# Triangulation methods and uncertainty

## Table of Contents

\( \DeclareMathOperator*{\argmin}{argmin} \DeclareMathOperator*{\Var}{Var} \)

A very common thing to want to do with a calibrated camera system is to convert a pair of pixel observations of a feature to a point in space that produced these observations, a process known as triangulation. mrcal supports both sparse triangulation (processing a small number of discrete pixel observations) and dense triangulation (processing every pixel in a pair of images; stereo vision). This can be sensitive to noise, creating a strong need for proper error modeling and propagation.

Here I describe mrcal's sparse triangulation capabilities: the
`mrcal-triangulate`

tool and the `mrcal.triangulate()`

Python routine.

## Overview

Let's say we have an idealized geometry:

Let \(b \equiv \mathrm{baseline}\) and \(r \equiv \mathrm{range}\). Two cameras are looking at a point in space. Given two camera models and a pair of pixel observations we can compute the range to the point. Basic geometry tells us that

\[\frac{r}{\sin \phi} = \frac{b}{\sin \theta}\]

When looking far away, straight ahead, we have \(\theta \approx 0\) and \(\phi \approx 90^\circ\), so

\[ r \approx \frac{b}{\theta}\]

Differentiating, we get

\[\frac{\mathrm{d}r}{\mathrm{d}\theta} \propto \frac{b}{\theta^2} \propto \frac{r^2}{b}\]

Thus a small error in \(\theta\) causes an error in the computed range that is
proportional to the *square* of \(r\). This relationship sets the fundamental
limit for the ranging capabilities of stereo systems: if you try to look out too
far, the precision of \(\theta\) required to get a precise-enough \(r\) becomes
unattainable. And because we have \(r^2\), this range limit is approached very
quickly. A bigger baseline helps, but does so only linearly.

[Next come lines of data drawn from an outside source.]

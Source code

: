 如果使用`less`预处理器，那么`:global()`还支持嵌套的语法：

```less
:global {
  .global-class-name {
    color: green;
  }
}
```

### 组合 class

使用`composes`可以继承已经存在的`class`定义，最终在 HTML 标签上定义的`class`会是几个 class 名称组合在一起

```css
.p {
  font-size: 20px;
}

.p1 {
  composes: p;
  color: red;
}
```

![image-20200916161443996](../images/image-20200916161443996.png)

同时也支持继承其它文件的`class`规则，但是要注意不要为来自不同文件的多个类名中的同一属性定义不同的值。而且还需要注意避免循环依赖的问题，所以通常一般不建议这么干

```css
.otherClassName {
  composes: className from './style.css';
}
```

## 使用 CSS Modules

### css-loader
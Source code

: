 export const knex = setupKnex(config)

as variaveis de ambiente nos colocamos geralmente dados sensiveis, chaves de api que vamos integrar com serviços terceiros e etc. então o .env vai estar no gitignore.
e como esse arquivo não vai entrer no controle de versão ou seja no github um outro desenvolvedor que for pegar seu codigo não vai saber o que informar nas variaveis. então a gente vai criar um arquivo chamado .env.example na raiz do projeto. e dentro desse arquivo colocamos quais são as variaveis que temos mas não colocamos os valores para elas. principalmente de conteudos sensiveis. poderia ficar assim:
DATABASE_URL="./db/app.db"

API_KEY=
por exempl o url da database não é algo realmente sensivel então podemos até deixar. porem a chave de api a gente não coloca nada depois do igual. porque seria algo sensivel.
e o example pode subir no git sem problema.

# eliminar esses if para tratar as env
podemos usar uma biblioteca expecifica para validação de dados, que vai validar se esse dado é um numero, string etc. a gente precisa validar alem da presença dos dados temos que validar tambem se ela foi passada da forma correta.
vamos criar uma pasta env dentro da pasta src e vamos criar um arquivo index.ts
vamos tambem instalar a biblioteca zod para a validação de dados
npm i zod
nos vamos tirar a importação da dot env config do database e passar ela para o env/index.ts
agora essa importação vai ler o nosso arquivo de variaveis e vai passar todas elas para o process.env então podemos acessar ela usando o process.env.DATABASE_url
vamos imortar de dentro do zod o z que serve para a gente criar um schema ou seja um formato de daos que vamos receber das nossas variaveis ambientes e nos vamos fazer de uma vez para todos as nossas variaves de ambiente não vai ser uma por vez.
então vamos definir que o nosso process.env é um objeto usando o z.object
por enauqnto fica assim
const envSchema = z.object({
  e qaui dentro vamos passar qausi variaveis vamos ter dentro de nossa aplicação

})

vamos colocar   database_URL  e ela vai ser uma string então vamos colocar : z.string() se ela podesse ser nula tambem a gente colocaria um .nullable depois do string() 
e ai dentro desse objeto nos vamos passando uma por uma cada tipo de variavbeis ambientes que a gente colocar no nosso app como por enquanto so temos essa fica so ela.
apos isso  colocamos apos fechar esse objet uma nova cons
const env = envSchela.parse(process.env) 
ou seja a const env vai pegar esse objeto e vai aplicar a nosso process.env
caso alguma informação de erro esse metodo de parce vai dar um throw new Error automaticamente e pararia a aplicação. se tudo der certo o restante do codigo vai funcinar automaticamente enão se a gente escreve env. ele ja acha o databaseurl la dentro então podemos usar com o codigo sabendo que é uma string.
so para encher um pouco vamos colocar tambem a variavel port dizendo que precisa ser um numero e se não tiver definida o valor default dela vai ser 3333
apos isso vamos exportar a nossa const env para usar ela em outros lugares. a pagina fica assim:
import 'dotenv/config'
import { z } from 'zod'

The angle \(\theta\) comes from the extrinsics and intrinsics in the camera model, so the noise modeling and uncertainty propagation in mrcal are essential to a usable long-range stereo system.

## Triangulation routines

Before we can talk about quantifying the uncertainty of a triangulation operation, we should define what that operation is. Each triangulation operation takes as input

- Two camera models. Intrinsics (lens behavior) and extrinsics (geometry) are required for both
- Pixel coordinates \(\vec q\) of the same observed feature in the two images captured by each camera

And it outputs

- A point \(\vec p\) in space that produced the given pixel observations

The "right" way to implement this operation is to minimize the reprojection error:

\[ E\left(\vec p\right) \equiv \left\lVert \vec q_0 - \mathrm{project}_\mathrm{cam0}\left(\vec p\right) \right\rVert^2 + \left\lVert \vec q_1 - \mathrm{project}_\mathrm{cam1}\left(\vec p\right) \right\rVert^2 \]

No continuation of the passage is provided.